Your goal: Could you restate word for word every line from the one containing "- **Alligator**" to the end of the records, and nothing else?

Exercise data:
================
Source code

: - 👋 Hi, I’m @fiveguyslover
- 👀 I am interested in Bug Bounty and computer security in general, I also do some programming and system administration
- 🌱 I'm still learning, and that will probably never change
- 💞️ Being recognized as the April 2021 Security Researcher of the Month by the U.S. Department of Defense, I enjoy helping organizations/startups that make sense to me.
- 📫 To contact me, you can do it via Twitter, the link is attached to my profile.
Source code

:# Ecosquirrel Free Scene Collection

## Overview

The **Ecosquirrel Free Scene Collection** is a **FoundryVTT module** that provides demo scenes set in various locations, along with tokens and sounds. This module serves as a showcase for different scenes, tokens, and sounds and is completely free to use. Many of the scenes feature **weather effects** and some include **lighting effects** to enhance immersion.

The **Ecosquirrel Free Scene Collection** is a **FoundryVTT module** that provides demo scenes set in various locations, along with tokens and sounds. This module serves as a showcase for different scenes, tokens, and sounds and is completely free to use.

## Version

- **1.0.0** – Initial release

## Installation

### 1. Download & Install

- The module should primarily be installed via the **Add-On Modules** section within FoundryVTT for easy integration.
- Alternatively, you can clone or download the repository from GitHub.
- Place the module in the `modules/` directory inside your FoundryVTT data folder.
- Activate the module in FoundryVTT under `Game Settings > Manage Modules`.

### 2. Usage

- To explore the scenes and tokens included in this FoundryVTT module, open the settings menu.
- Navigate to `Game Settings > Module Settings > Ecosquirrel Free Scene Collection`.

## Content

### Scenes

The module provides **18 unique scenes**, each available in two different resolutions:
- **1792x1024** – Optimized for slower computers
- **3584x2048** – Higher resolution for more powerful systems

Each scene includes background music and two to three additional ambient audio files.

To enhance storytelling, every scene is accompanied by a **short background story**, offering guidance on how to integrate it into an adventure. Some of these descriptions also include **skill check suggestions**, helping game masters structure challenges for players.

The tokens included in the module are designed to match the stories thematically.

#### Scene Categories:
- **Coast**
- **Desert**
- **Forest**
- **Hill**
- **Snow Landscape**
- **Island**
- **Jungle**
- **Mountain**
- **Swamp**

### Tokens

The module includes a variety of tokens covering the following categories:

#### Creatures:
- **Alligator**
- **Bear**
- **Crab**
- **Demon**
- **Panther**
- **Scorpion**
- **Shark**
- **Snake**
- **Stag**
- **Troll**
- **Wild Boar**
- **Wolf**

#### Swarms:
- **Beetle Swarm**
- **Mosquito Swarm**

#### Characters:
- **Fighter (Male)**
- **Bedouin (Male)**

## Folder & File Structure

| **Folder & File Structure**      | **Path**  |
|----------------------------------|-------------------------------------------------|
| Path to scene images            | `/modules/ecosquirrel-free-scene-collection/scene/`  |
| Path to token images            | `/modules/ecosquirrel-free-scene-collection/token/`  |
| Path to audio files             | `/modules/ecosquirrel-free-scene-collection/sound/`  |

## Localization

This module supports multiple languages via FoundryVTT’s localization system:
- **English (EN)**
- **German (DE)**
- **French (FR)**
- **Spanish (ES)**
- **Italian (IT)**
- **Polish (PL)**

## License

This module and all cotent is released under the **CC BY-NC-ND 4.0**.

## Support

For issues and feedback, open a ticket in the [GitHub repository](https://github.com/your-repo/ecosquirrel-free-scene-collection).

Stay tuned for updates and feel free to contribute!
================
Expected output:
- **Alligator**
- **Bear**
- **Crab**
- **Demon**
- **Panther**
- **Scorpion**
- **Shark**
- **Snake**
- **Stag**
- **Troll**
- **Wild Boar**
- **Wolf**

#### Swarms:
- **Beetle Swarm**
- **Mosquito Swarm**

#### Characters:
- **Fighter (Male)**
- **Bedouin (Male)**

## Folder & File Structure

| **Folder & File Structure**      | **Path**  |
|----------------------------------|-------------------------------------------------|
| Path to scene images            | `/modules/ecosquirrel-free-scene-collection/scene/`  |
| Path to token images            | `/modules/ecosquirrel-free-scene-collection/token/`  |
| Path to audio files             | `/modules/ecosquirrel-free-scene-collection/sound/`  |

## Localization

This module supports multiple languages via FoundryVTT’s localization system:
- **English (EN)**
- **German (DE)**
- **French (FR)**
- **Spanish (ES)**
- **Italian (IT)**
- **Polish (PL)**

## License

This module and all cotent is released under the **CC BY-NC-ND 4.0**.

## Support

For issues and feedback, open a ticket in the [GitHub repository](https://github.com/your-repo/ecosquirrel-free-scene-collection).

Stay tuned for updates and feel free to contribute!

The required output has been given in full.